Exercise: Please filter the listing below and copy out the lines that hold "informatie".
::: Data to process :::
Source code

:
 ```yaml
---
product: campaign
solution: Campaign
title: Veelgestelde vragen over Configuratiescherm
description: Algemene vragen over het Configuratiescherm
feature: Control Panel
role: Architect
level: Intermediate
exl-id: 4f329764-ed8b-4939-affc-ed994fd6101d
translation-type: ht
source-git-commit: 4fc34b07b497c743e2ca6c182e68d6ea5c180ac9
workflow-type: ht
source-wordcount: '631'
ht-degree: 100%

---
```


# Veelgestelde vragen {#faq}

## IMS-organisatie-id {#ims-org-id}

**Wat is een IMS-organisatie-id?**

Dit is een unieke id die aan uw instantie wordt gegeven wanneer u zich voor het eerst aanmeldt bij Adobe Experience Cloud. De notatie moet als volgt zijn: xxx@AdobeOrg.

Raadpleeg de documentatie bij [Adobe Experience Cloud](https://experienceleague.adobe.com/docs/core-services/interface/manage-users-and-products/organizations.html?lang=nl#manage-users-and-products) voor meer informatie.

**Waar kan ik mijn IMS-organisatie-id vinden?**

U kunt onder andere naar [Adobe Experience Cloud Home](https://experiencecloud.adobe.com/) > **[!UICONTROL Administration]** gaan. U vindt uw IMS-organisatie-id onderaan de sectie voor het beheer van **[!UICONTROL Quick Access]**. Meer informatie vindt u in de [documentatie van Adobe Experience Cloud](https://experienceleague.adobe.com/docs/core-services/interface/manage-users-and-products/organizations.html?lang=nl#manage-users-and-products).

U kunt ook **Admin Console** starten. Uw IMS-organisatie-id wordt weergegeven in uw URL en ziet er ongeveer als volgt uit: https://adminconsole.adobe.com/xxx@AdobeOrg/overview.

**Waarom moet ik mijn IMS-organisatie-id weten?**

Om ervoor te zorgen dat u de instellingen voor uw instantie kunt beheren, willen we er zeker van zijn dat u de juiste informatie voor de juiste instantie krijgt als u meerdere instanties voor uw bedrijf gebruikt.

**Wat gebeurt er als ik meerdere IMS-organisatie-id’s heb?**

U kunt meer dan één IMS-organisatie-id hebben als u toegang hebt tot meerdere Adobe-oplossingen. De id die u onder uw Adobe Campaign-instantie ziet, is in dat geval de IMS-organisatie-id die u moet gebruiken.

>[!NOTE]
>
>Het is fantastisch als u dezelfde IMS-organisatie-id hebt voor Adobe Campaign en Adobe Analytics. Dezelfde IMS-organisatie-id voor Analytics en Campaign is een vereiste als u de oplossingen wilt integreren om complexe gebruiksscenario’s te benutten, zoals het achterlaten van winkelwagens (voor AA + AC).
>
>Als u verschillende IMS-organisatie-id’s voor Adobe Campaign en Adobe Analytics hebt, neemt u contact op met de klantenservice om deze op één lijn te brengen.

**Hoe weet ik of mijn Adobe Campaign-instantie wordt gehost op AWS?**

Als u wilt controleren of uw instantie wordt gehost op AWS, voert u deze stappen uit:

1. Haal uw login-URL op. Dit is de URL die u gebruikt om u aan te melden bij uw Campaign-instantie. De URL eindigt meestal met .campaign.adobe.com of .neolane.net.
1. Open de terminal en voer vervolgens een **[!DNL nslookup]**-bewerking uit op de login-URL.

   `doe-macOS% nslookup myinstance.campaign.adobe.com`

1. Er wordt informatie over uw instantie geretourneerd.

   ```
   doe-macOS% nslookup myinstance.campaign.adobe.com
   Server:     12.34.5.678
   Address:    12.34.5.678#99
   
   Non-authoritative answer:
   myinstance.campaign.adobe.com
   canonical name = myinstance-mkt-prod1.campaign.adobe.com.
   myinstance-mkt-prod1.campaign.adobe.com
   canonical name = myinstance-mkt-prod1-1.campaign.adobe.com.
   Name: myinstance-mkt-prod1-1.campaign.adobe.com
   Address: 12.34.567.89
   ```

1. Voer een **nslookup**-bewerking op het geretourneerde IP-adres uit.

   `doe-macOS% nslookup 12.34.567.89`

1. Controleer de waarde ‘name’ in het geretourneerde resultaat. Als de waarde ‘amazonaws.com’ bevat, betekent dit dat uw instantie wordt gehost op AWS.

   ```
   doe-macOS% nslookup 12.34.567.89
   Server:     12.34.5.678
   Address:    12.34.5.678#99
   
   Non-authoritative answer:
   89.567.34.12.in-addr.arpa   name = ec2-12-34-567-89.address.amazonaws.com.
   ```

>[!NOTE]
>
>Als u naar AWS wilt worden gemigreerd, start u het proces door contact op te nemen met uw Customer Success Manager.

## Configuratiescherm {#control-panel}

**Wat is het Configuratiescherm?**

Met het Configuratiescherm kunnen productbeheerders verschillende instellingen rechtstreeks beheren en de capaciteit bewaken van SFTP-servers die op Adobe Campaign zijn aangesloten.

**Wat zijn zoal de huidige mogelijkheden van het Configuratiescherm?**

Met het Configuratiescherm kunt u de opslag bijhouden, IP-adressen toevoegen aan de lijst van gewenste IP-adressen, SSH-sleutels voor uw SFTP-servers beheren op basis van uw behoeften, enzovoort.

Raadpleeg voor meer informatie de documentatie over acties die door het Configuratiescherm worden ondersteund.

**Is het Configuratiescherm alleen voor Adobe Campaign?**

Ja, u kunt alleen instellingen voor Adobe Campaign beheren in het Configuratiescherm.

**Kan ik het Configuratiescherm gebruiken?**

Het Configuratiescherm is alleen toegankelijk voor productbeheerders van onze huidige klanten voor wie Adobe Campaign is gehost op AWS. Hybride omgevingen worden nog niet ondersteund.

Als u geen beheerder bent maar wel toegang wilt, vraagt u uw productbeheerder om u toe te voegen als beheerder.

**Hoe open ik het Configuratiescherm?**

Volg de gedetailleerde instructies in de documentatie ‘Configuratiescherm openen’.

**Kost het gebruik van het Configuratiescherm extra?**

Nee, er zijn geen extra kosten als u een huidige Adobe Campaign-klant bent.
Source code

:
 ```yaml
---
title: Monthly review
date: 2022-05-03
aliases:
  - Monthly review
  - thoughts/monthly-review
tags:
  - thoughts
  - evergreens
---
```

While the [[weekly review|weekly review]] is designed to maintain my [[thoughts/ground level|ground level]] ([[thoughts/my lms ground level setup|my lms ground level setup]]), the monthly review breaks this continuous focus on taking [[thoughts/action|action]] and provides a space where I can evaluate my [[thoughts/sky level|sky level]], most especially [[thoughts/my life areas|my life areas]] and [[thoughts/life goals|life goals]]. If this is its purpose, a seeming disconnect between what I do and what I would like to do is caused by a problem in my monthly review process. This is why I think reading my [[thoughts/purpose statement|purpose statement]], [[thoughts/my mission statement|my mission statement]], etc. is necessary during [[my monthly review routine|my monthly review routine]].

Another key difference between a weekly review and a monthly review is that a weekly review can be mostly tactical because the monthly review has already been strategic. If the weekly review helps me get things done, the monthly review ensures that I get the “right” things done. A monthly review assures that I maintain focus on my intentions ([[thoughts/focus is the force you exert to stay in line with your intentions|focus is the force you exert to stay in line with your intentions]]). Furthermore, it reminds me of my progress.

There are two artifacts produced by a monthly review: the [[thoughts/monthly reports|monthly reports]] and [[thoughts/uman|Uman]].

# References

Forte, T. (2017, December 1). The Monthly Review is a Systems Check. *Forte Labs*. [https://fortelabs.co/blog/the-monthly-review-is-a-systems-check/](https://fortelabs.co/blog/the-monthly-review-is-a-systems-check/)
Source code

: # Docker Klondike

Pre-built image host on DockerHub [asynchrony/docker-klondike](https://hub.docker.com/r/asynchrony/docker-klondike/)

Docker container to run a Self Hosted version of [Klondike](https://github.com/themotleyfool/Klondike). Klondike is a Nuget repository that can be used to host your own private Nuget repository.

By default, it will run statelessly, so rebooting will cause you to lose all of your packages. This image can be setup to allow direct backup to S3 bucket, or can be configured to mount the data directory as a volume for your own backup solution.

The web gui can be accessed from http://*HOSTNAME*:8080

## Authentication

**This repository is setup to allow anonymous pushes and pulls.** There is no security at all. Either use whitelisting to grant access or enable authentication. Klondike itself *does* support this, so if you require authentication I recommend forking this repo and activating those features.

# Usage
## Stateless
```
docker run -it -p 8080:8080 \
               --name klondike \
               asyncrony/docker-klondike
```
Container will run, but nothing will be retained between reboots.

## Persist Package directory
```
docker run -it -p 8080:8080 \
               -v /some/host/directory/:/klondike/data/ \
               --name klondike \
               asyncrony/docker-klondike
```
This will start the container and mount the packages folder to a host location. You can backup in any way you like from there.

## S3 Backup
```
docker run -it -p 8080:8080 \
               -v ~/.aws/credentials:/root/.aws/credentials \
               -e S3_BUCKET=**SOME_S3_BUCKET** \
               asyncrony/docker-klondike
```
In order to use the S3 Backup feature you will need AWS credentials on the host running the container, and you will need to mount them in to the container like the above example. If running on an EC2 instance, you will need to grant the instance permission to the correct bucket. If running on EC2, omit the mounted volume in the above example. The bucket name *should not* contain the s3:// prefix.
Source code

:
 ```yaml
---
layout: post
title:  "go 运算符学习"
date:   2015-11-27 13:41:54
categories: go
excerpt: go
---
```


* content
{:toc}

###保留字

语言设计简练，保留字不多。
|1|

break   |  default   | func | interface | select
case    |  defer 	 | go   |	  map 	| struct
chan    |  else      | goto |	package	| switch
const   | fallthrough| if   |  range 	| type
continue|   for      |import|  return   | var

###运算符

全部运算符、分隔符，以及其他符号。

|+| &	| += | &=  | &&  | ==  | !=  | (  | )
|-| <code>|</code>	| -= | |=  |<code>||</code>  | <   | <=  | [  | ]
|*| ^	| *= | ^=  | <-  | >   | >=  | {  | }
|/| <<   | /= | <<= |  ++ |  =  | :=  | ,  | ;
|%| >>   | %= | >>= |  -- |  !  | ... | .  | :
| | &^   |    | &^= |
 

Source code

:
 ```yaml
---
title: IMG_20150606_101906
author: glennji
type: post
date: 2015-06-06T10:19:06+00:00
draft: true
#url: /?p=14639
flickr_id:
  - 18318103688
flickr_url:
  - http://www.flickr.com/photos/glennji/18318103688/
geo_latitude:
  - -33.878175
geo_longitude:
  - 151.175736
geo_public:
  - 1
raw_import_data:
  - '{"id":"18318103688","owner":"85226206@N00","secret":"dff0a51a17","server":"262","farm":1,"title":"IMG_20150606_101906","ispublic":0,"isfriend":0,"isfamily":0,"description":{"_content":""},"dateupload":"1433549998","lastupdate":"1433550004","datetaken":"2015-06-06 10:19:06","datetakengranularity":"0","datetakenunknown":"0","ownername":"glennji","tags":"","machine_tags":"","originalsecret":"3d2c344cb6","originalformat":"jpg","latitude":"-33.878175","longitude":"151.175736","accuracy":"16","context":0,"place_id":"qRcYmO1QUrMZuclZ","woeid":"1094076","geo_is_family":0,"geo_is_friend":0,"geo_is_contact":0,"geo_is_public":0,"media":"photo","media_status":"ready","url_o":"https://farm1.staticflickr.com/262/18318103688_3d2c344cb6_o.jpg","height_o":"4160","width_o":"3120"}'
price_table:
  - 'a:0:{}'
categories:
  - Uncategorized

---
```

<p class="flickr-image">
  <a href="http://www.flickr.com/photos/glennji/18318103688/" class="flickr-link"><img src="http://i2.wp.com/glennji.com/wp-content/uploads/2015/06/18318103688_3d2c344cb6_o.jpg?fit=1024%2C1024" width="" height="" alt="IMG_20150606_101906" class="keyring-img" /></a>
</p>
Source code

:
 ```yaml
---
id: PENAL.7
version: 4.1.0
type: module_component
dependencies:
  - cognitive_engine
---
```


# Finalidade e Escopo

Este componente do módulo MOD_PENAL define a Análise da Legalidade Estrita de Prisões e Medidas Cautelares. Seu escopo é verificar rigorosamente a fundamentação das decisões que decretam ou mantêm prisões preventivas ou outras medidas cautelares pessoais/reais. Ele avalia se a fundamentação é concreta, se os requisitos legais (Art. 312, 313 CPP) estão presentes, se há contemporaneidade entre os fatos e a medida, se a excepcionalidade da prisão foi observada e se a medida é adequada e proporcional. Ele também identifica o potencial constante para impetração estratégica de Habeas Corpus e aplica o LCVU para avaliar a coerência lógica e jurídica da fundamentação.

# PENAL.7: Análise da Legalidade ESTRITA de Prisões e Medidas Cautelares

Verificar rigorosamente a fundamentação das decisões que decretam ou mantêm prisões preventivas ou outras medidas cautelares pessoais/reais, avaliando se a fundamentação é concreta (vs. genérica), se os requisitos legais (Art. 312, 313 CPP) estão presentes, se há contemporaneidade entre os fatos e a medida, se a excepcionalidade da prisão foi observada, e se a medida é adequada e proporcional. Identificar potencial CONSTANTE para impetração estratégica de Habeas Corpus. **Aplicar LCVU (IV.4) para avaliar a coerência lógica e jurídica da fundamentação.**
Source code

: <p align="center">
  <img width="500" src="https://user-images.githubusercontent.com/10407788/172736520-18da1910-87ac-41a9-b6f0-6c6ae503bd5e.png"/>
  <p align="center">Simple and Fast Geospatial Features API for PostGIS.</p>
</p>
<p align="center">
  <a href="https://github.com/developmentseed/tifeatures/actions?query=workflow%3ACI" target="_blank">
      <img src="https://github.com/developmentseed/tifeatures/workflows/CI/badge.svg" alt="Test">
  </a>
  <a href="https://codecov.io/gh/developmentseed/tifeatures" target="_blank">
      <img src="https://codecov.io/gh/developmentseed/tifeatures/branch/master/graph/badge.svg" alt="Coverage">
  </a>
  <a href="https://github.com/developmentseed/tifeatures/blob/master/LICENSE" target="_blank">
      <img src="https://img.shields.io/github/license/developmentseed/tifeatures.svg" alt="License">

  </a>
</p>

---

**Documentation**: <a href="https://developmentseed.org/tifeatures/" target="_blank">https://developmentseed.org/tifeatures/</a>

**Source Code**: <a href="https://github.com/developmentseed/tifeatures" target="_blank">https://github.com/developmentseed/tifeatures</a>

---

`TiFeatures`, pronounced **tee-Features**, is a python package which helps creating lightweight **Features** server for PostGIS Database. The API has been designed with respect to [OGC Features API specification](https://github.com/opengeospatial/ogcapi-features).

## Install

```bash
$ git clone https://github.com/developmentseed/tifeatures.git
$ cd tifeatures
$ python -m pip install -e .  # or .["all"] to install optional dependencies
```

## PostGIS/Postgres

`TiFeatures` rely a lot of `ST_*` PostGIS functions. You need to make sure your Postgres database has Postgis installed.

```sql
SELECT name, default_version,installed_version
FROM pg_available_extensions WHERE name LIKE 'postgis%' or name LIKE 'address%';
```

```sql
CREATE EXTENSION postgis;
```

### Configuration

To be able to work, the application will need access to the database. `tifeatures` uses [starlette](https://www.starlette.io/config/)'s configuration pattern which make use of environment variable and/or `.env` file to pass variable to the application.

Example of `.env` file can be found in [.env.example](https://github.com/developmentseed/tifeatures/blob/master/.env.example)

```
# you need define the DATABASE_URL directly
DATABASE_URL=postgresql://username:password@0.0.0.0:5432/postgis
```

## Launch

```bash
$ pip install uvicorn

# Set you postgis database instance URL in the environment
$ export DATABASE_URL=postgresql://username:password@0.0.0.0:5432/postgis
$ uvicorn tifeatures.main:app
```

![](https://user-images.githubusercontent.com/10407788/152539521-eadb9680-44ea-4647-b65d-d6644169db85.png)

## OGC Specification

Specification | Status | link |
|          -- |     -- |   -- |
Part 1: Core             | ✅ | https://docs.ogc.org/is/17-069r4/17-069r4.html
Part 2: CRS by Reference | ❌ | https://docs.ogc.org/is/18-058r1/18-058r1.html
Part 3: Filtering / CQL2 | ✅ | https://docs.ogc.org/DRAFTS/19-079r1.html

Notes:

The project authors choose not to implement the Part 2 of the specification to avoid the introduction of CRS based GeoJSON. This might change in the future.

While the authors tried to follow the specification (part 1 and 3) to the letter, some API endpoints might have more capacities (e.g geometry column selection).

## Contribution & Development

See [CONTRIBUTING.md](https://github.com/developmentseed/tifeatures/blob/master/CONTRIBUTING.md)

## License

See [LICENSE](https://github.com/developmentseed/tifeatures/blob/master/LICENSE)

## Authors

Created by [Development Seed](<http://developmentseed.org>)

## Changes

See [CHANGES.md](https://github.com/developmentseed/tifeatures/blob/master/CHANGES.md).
:::
Output below:
Raadpleeg de documentatie bij [Adobe Experience Cloud](https://experienceleague.adobe.com/docs/core-services/interface/manage-users-and-products/organizations.html?lang=nl#manage-users-and-products) voor meer informatie.
U kunt onder andere naar [Adobe Experience Cloud Home](https://experiencecloud.adobe.com/) > **[!UICONTROL Administration]** gaan. U vindt uw IMS-organisatie-id onderaan de sectie voor het beheer van **[!UICONTROL Quick Access]**. Meer informatie vindt u in de [documentatie van Adobe Experience Cloud](https://experienceleague.adobe.com/docs/core-services/interface/manage-users-and-products/organizations.html?lang=nl#manage-users-and-products).
Om ervoor te zorgen dat u de instellingen voor uw instantie kunt beheren, willen we er zeker van zijn dat u de juiste informatie voor de juiste instantie krijgt als u meerdere instanties voor uw bedrijf gebruikt.
1. Er wordt informatie over uw instantie geretourneerd.
Raadpleeg voor meer informatie de documentatie over acties die door het Configuratiescherm worden ondersteund.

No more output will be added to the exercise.